というのも、試乗会では終始30km/h台というスーパースロー走行(偶々前のライダーが遅いのではなく、マーシャルの先導が遅い)だったため、回して加速するなんて状況が皆無だった。それに加えて、超燃費重視なDCTのプログラムが、何と30km/h強で3速に入れてしまうので、本当にアイドリング回転(多分2000rpm弱)付近の走行だった。
よって、ツーリングどころか街乗りでのエンジン特性すら不明という情けなさ。アイドリング走法に限ったインプレでいうと、2軸バランサーを採用した回転のスムーズさは全く体感できず、50cc強の排気量アップの効果も判らなかった。違いはギア比アップ→回転数低下(あるいはボアアップに因る振動の違い?)によるゴリゴリ感の増加くらいだ。
ハンドリング/乗り心地
当然ながら、ハンドリング特性は700時代と変わらず、低重心による安定感と軽快な倒しこみだった。
乗り心地もまた良くも悪くも変わっていないと思う。LDではない普通のXなのでNCシリーズの中ではサスストロークに余裕があるが、僕が跨った状態(1G')からさらに奥のストロークはさほど感じられず。これがSだったら、以前と同様に突き上げ食らうと思われる。
総合評価
新旧モデルの変更点は、細かな装備を別にすれば、排気量アップと2軸バランサの採用だろう(旧モデルは1軸)。ボアアップで製造コストが上がる事はないし、トルクアップの効果もバランサ追加によるフリクションの増加でほぼ相殺されるのはなかろうか?
という事は、実質的な差はバランサの追加に因る振動低減の効果ということになるが、これが価格7万円の価格上昇に見合うかどうかだ。今回のようなアイドリング走法では違いが判らなかったが、公道で乗って回転フィーリングがずいぶん違っていたという人も居るから微妙なところだ。僕もまた気が向いたら、ドリームで試乗させてもらうかも知れないが、それまでに興味が無くなってりまう可能性も・・・
ところで、世の中には自分の持ってるものの新製品が出ると気になって仕方ない人がいるようで、デジカメなんかがほぼ毎年(ヘタしたら毎半年)ちょっと目先を変えた新モデルを追加するのも、そうした心理を利用した商法だと思う。

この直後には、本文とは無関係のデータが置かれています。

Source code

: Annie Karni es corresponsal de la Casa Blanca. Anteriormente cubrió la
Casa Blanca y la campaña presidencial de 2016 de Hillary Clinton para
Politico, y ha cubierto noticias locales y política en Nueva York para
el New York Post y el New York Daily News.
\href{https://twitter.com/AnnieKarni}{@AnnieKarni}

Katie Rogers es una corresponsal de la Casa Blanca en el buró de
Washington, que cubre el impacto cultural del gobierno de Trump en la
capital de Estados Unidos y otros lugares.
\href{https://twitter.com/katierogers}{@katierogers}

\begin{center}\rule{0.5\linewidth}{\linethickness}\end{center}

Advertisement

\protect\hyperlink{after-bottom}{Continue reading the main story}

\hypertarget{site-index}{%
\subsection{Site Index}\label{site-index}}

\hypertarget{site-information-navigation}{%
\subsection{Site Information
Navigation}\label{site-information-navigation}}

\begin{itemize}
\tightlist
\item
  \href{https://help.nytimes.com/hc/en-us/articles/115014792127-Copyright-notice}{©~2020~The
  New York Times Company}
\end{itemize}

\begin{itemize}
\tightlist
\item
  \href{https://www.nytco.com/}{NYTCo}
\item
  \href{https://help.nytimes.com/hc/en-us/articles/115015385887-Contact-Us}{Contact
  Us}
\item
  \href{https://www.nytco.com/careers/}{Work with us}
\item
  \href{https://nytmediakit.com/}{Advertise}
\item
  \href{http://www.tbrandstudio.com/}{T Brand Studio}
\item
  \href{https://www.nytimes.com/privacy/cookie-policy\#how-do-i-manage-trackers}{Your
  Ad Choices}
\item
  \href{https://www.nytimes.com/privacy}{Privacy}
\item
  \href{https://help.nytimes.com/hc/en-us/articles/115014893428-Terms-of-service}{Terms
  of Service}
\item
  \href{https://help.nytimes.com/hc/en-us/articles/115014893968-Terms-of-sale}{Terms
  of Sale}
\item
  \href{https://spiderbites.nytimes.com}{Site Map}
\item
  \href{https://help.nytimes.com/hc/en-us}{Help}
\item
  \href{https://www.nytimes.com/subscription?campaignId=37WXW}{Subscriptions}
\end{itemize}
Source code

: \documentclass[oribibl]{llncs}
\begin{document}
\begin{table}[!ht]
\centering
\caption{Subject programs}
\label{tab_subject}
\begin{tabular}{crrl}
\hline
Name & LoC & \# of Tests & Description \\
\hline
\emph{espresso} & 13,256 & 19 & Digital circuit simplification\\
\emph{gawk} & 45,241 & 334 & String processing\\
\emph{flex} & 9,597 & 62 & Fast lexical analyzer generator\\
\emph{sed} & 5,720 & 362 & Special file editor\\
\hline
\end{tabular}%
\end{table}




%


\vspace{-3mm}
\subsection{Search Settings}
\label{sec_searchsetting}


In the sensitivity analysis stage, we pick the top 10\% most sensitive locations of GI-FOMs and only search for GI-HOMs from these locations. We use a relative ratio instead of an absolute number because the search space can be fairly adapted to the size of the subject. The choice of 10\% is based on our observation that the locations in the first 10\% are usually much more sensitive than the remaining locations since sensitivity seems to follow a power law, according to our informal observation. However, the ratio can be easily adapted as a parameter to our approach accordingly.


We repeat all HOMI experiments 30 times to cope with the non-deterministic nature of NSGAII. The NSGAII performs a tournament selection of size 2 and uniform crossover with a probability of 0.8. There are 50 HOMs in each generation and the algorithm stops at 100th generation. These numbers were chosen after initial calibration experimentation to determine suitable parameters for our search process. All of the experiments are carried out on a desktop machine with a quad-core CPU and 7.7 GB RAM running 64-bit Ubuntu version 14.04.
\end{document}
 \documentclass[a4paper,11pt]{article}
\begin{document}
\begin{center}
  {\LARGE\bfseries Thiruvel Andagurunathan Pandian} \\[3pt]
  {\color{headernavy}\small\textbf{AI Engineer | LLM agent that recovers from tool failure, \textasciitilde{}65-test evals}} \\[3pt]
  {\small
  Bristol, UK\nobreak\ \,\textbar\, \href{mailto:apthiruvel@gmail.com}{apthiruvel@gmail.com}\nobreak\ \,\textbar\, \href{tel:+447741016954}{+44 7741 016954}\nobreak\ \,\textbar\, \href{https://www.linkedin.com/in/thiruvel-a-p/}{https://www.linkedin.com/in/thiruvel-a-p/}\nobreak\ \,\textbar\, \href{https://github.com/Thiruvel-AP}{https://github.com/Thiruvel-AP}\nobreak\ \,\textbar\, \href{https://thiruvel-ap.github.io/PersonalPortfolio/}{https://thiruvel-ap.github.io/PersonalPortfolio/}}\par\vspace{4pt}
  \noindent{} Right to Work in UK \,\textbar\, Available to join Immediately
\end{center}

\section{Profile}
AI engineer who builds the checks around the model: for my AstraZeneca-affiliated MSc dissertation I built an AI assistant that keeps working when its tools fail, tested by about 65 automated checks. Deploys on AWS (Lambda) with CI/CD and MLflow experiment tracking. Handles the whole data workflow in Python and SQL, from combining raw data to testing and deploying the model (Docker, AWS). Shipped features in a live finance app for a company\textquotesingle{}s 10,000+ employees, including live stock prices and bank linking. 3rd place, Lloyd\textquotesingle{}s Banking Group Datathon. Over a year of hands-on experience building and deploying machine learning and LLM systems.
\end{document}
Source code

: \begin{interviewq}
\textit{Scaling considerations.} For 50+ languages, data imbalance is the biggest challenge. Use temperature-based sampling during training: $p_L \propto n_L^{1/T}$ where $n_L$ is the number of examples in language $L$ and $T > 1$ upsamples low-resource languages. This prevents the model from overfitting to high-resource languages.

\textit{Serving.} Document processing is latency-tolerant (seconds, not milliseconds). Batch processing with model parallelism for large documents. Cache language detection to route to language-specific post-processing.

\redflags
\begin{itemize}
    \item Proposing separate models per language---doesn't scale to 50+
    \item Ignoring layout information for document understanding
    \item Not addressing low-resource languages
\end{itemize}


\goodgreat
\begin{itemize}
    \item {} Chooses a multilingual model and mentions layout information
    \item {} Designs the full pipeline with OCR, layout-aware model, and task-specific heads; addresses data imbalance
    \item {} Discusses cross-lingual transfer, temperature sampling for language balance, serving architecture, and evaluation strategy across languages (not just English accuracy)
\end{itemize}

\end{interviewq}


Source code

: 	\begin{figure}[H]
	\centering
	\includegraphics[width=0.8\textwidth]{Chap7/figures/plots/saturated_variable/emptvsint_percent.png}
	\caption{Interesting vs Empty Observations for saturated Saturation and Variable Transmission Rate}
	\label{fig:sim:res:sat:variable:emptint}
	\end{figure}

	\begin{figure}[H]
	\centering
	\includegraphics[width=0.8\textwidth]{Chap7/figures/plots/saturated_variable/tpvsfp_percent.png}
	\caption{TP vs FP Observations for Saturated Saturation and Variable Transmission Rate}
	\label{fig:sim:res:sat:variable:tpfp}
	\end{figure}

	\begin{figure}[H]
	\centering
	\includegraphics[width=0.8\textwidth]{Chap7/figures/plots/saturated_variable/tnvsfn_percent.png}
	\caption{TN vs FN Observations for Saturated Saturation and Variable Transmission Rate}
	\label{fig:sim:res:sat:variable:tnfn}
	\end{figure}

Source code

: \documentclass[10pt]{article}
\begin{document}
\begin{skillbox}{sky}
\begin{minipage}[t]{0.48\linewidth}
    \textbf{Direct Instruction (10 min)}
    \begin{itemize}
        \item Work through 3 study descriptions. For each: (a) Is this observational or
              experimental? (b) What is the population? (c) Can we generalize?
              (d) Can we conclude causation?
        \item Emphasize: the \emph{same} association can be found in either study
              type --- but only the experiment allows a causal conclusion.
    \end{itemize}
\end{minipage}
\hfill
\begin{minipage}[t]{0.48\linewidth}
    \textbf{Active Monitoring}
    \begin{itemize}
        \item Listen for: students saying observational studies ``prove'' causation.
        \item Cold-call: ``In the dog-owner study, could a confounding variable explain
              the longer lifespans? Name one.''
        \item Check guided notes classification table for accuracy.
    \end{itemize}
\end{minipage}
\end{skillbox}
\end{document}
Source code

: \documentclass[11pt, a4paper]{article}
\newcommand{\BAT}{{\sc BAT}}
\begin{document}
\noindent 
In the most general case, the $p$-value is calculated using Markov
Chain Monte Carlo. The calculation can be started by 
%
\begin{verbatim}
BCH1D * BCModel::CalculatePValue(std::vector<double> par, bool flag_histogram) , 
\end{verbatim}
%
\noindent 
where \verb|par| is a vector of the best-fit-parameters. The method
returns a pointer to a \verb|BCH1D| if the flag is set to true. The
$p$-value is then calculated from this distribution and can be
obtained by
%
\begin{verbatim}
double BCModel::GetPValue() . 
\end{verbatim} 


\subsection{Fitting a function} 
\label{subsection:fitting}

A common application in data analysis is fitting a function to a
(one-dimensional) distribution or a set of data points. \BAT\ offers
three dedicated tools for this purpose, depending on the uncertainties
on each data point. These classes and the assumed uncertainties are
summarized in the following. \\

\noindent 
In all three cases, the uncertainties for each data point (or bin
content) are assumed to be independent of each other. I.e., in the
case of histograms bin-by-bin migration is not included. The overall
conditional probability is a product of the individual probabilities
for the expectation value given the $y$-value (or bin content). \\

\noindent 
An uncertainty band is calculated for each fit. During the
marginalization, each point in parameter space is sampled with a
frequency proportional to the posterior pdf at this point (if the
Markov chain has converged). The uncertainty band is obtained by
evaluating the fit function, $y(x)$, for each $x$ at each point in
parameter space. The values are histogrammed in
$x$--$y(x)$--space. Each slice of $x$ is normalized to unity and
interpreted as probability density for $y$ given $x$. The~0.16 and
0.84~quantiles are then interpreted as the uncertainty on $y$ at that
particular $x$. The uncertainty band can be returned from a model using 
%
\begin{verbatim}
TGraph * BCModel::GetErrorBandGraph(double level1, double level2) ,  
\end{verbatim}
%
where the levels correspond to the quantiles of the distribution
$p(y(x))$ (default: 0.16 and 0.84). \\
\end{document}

でこのNC700から750への変更も、ホンダがそこまで意識したかは別として、結果的にそういう事態になりかけているようだ(NC700オーナーのブログを読むと)。勿論、新機種の初期に大きなランニンチェンジが続くのはある程度仕方ないし、多分今回の変更は成り行き上そうなっただけでさほど他意は無いと思う。
しかしこれに味をしめてではないが、年次変更でやるような改良を新機能と言ったり、あるいは持ってる技術をわざと小出しにして頻繁に「新製品」を投入し、価格も徐々に上げていくような考えはくれぐれも起こさないで欲しい。